Putin nuclear threat ‘not a bluff,’ Medvedev says

A key ally of Russian President Vladimir Putin warned on Tuesday that Putin’s recent threat to use nuclear weapons is “not a bluff.”

Dmitry Medvedev, who took over as Russian president when Putin briefly ceded power in 2008, also challenged Western countries’ claims to stand with Ukraine in the event that Russia, which has been struggling in its seven-month war there, employs nuclear weapons.

“I believe that NATO will not directly intervene in the conflict even in this situation,” Medvedev wrote on Telegram. “After all, the security of Washington, London, Brussels is much more important for the North Atlantic Alliance than the fate of a dying Ukraine that no one needs.”

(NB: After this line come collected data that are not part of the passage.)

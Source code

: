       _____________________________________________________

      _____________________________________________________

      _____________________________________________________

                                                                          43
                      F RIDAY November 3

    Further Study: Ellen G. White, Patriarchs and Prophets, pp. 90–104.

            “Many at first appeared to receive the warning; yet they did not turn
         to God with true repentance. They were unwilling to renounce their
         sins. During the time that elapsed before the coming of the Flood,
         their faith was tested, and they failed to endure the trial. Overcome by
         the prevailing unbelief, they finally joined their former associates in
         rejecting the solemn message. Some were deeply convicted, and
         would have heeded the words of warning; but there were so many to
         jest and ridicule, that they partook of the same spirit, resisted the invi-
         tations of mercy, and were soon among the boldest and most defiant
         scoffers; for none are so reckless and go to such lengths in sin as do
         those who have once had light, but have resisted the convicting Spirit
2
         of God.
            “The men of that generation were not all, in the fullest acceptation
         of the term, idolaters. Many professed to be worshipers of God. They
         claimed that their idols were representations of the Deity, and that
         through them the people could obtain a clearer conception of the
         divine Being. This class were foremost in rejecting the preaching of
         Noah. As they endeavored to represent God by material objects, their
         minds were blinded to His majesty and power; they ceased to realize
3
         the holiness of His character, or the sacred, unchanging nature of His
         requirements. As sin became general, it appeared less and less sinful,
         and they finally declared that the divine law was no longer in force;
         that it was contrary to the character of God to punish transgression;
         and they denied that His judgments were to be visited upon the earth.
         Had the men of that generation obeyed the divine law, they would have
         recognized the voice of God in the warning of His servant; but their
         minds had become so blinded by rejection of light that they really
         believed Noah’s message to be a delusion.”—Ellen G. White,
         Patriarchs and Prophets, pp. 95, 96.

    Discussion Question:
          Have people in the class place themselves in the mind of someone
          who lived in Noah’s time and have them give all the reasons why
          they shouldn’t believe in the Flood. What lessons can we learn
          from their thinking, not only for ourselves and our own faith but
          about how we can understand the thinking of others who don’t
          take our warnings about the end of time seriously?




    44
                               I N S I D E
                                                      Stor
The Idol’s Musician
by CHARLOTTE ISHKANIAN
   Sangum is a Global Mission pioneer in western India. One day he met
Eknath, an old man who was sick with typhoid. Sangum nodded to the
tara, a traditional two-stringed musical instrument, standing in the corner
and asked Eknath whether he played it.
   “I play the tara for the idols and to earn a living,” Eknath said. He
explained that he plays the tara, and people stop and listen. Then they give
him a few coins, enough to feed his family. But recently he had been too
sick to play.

“The supply of modern weapons is just a business for Western countries,” he added. “Overseas and European demagogues are not going to perish in a nuclear apocalypse. Therefore, they will swallow the use of any weapon in the current conflict.”

Putin threatened to deploy Moscow’s nuclear weapons in an address to the country last week, in which he also announced a partial military call-up, Russia’s first such mobilization since World War II.

“This is not a bluff,” Putin said Wednesday. “And those who try to blackmail us with nuclear weapons should know that the weathervane can turn and point towards them.”

Ukrainian President Volodymyr Zelensky said on Sunday that he believes Putin’s threats “could be a reality.” However, White House national security advisor Jake Sullivan also warned on Sunday that the U.S. will “respond decisively” if Putin moves to use nuclear weapons.